第28話「千年越しのきょうだい」
夢の中、朱に染まる庭園の中で、若い男女が向かい合っていた。
少女は華やかな十二単に身を包み、少年は簡素な直衣を纏っていた。
「姉上……俺は、あなたを……。」
言葉の続きを、彼は口にできなかった。
「言わなくていいの。私たちは、きょうだいだから。」
そう言って微笑む姉の目に、確かに涙が浮かんでいた。
それが、前世の最後の記憶だった。
目が覚めたとき、俺はなぜか胸が苦しかった。
きょうだいという関係に縛られ、想いを伝えられなかったあの夢。
俺自身のことではないはずなのに、心のどこかがざわついた。
「……また他人の夢か」
最近、そういう夢が続いている。
まるで、自分の意志とは関係なく“誰か”の記憶を覗いているような感覚だ。
たぶん――いや、確実に俺は“普通”じゃない。
でも、その理由は分からない。いや、分かりたくもないのかもしれない。
「透先輩、おはようございますっ!」
元気よく声をかけてきたのは、1年生の三浦こよみ。
茶道部所属で、ほんのり古風な雰囲気をまとった女の子だ。
その瞬間、俺は夢の中の“姉”の面影を感じてしまった。
「先輩、最近変な夢とか……見ませんか?」
「どうして?」
「私、夢の中で誰かを待ってたんです。きっと弟だった。でも、何も言わずに離れてしまって……それが、すごく悲しくて。
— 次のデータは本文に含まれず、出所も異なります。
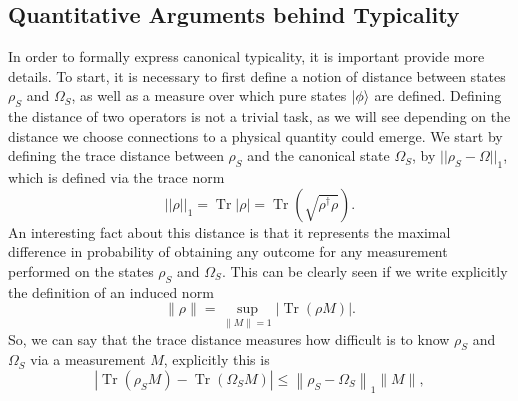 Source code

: \subsection{Quantitative Arguments behind Typicality}
In order to formally express canonical typicality, it is important provide more details. To start, it is necessary to first define a notion of distance between states $\rho_S$ and $\Omega_S$, as well as a measure over which pure states $\mathinner{|{\phi}\rangle}$ are defined. Defining the distance of two operators is not a trivial task, as we will see depending on the distance we choose connections to a physical quantity could emerge. We start by defining the trace distance between $\rho_S$ and the canonical state $\Omega_S$, by  $||\rho_S-\Omega||_1$, which is defined via the trace norm
\begin{equation}
||\rho||_1=\operatorname{Tr}|\rho|=\operatorname{Tr}\left(\sqrt{\rho^{\dagger} \rho}\right).
\label{CH1:Trace_distance}
\end{equation}
\indent An interesting fact about this distance is that it represents the maximal difference in probability of obtaining any outcome for any measurement performed on the states $\rho_S$ and $\Omega_S$. This can be clearly seen if we write explicitly the definition of an induced norm
\begin{equation}
\|\rho\| = \sup_{\|M\|=1} |\operatorname{Tr}(\rho M)|.
\end{equation}
\indent So, we can say that the trace distance measures how difficult is to know $\rho_S$ and $\Omega_S$ via a measurement $M$, explicitly this is
\begin{equation}
\left|\operatorname{Tr}\left(\rho_{S} M\right)-\operatorname{Tr}\left(\Omega_{S} M\right)\right| \leq\left\|\rho_{S}-\Omega_{S}\right\|_{1}\|M\|,
\label{CH1:inequality1_tipicality}
\end{equation}

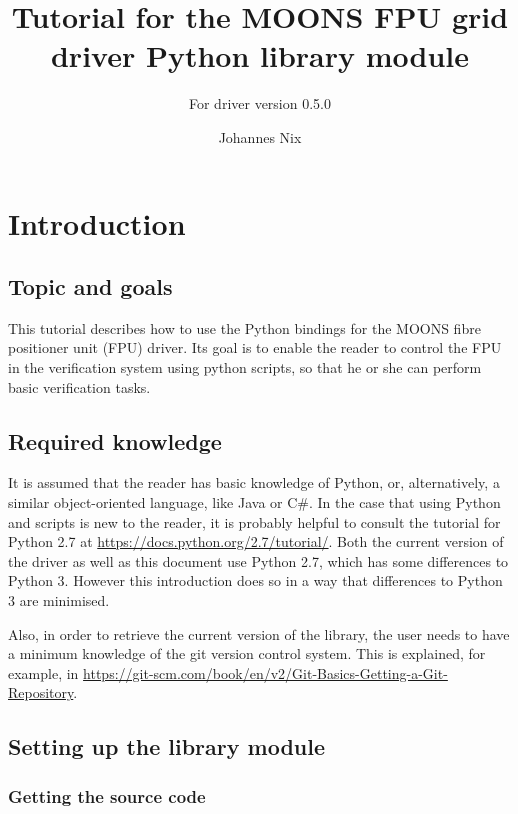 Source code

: \documentclass{scrartcl}[12pt,a4paper]
\begin{document}
\title{Tutorial for the MOONS FPU grid driver Python library
  module} \subtitle{For driver version 0.5.0}

\author{Johannes Nix}

\maketitle

\tableofcontents


\section{Introduction}
\subsection{Topic and goals}
This tutorial describes how to use the Python bindings for the MOONS
fibre positioner unit (FPU) driver. Its goal is to enable the reader
to control the FPU in the verification system using python scripts, so
that he or she can perform basic verification tasks.


\subsection{Required knowledge}

It is assumed that the reader has basic knowledge of Python, or,
alternatively, a similar object-oriented language, like Java or C\#.
In the case that using Python and scripts is new to the reader, it is
probably helpful to consult the tutorial for Python 2.7 at
\url{https://docs.python.org/2.7/tutorial/}.  Both the current version
of the driver as well as this document use Python 2.7, which has some
differences to Python 3. However this introduction does so in a way
that differences to Python 3 are minimised.

Also, in order to retrieve the current version of the library,
the user needs to have a minimum knowledge of the git version
control system. This is explained, for example, in \url{https://git-scm.com/book/en/v2/Git-Basics-Getting-a-Git-Repository}.

\subsection{Setting up the library module}

\subsubsection{Getting the source code}
\end{document}
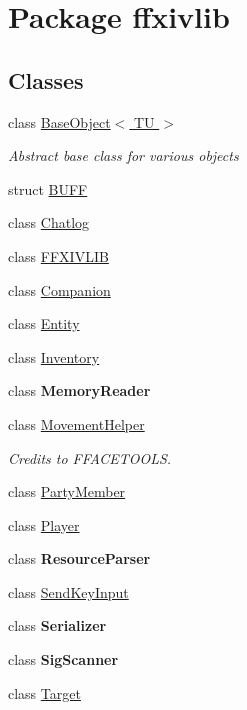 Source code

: \hypertarget{namespaceffxivlib}{\section{Package ffxivlib}
\label{namespaceffxivlib}
}
\subsection*{Classes}
\begin{DoxyCompactItemize}
\item 
class \hyperlink{classffxivlib_1_1_base_object_3_01_t_u_01_4}{Base\-Object$<$ T\-U $>$}
\begin{DoxyCompactList}\small\item\em Abstract base class for various objects \end{DoxyCompactList}\item 
struct \hyperlink{structffxivlib_1_1_b_u_f_f}{B\-U\-F\-F}
\item 
class \hyperlink{classffxivlib_1_1_chatlog}{Chatlog}
\item 
class \hyperlink{classffxivlib_1_1_f_f_x_i_v_l_i_b}{F\-F\-X\-I\-V\-L\-I\-B}
\item 
class \hyperlink{classffxivlib_1_1_companion}{Companion}
\item 
class \hyperlink{classffxivlib_1_1_entity}{Entity}
\item 
class \hyperlink{classffxivlib_1_1_inventory}{Inventory}
\item 
class {\bfseries Memory\-Reader}
\item 
class \hyperlink{classffxivlib_1_1_movement_helper}{Movement\-Helper}
\begin{DoxyCompactList}\small\item\em Credits to F\-F\-A\-C\-E\-T\-O\-O\-L\-S. \end{DoxyCompactList}\item 
class \hyperlink{classffxivlib_1_1_party_member}{Party\-Member}
\item 
class \hyperlink{classffxivlib_1_1_player}{Player}
\item 
class {\bfseries Resource\-Parser}
\item 
class \hyperlink{classffxivlib_1_1_send_key_input}{Send\-Key\-Input}
\item 
class {\bfseries Serializer}
\item 
class {\bfseries Sig\-Scanner}
\item 
class \hyperlink{classffxivlib_1_1_target}{Target}
\end{DoxyCompactItemize}
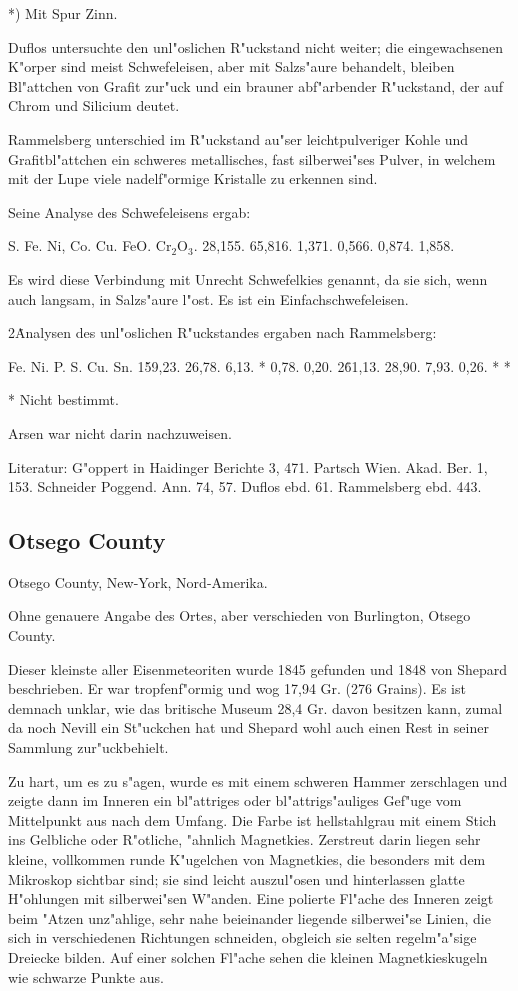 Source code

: \documentclass[a4paper, 11pt, oneside]{article}
\begin{document}
*) Mit Spur Zinn.

Duflos untersuchte den unl"oslichen R"uckstand nicht weiter; die eingewachsenen K"orper sind meist Schwefeleisen, aber mit Salzs"aure behandelt, bleiben Bl"attchen von Grafit zur"uck und ein brauner abf"arbender R"uckstand, der auf Chrom und Silicium deutet.

Rammelsberg unterschied im R"uckstand au"ser leichtpulveriger Kohle und Grafitbl"attchen ein schweres metallisches, fast silberwei"ses Pulver, in welchem mit der Lupe viele nadelf"ormige Kristalle zu erkennen sind.

Seine Analyse des Schwefeleisens ergab:

S. Fe. Ni, Co. Cu. FeO. Cr$_{2}$O$_{3}$.  
28,155. 65,816. 1,371. 0,566. 0,874. 1,858.

Es wird diese Verbindung mit Unrecht Schwefelkies genannt, da sie sich, wenn auch langsam, in Salzs"aure l"ost. Es ist ein Einfachschwefeleisen.

2\. Analysen des unl"oslichen R"uckstandes ergaben nach Rammelsberg:

Fe. Ni. P. S. Cu. Sn.  
1\. 59,23. 26,78. 6,13. * 0,78. 0,20.  
2\. 61,13. 28,90. 7,93. 0,26. * *

* Nicht bestimmt.

Arsen war nicht darin nachzuweisen.

Literatur: G"oppert in Haidinger Berichte 3, 471. Partsch Wien. Akad. Ber. 1, 153. Schneider Poggend. Ann. 74, 57. Duflos ebd. 61. Rammelsberg ebd. 443.

\subsection{Otsego County}

Otsego County, New-York, Nord-Amerika.

Ohne genauere Angabe des Ortes, aber verschieden von Burlington, Otsego County.

Dieser kleinste aller Eisenmeteoriten wurde 1845 gefunden und 1848 von Shepard beschrieben. Er war tropfenf"ormig und wog 17,94 Gr. (276 Grains). Es ist demnach unklar, wie das britische Museum 28,4 Gr. davon besitzen kann, zumal da noch Nevill ein St"uckchen hat und Shepard wohl auch einen Rest in seiner Sammlung zur"uckbehielt.

Zu hart, um es zu s"agen, wurde es mit einem schweren Hammer zerschlagen und zeigte dann im Inneren ein bl"attriges oder bl"attrigs"auliges Gef"uge vom Mittelpunkt aus nach dem Umfang. Die Farbe ist hellstahlgrau mit einem Stich ins Gelbliche oder R"otliche, "ahnlich Magnetkies. Zerstreut darin liegen sehr kleine, vollkommen runde K"ugelchen von Magnetkies, die besonders mit dem Mikroskop sichtbar sind; sie sind leicht auszul"osen und hinterlassen glatte H"ohlungen mit silberwei"sen W"anden. Eine polierte Fl"ache des Inneren zeigt beim "Atzen unz"ahlige, sehr nahe beieinander liegende silberwei"se Linien, die sich in verschiedenen Richtungen schneiden, obgleich sie selten regelm"a"sige Dreiecke bilden. Auf einer solchen Fl"ache sehen die kleinen Magnetkieskugeln wie schwarze Punkte aus.
\end{document}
」
彼女もまた、未練を抱えた転生者だ。
俺はこよみを茶道部の和室に訪ねた。
「夢の中の“弟”は、どんな人だった?」
「優しくて、でも、私を姉として遠ざけていた。……たぶん、本当は何か言いたかったのに。」
「今なら、言えるかもしれない。君たちは、もう“きょうだい”じゃない。」
「……そうですね。今の私は、私ですから。」
彼女は静かに茶を点ててくれた。その所作には、夢の中の記憶と、今の自分を繋ぐ決意が感じられた。
「では先輩……お茶、どうぞ。」
差し出された茶碗を受け取ると、どこかで聞いた声が、耳の奥で囁いた気がした。
――『これが、あなたの“願い”だったのでしょう?』
ふと、自分の指先を見た。
“他人の夢”をこんなに鮮明に見て、導くように関わってしまう俺。
もしかしたら、俺自身にも“人間の未練”があるんじゃないか。
そんなはずない、と思う。
でも、心の奥の奥――誰も知らない場所に、誰かの声が、確かに眠っている気がして。
加瀬透、高校二年。
“前世の記憶”に導かれるように、俺は今日も他人の未練を除き見る。
それが誰かの再生につながるなら、それでいい。
……たとえ、俺自身が“誰かの意志”でここにいる存在だったとしても。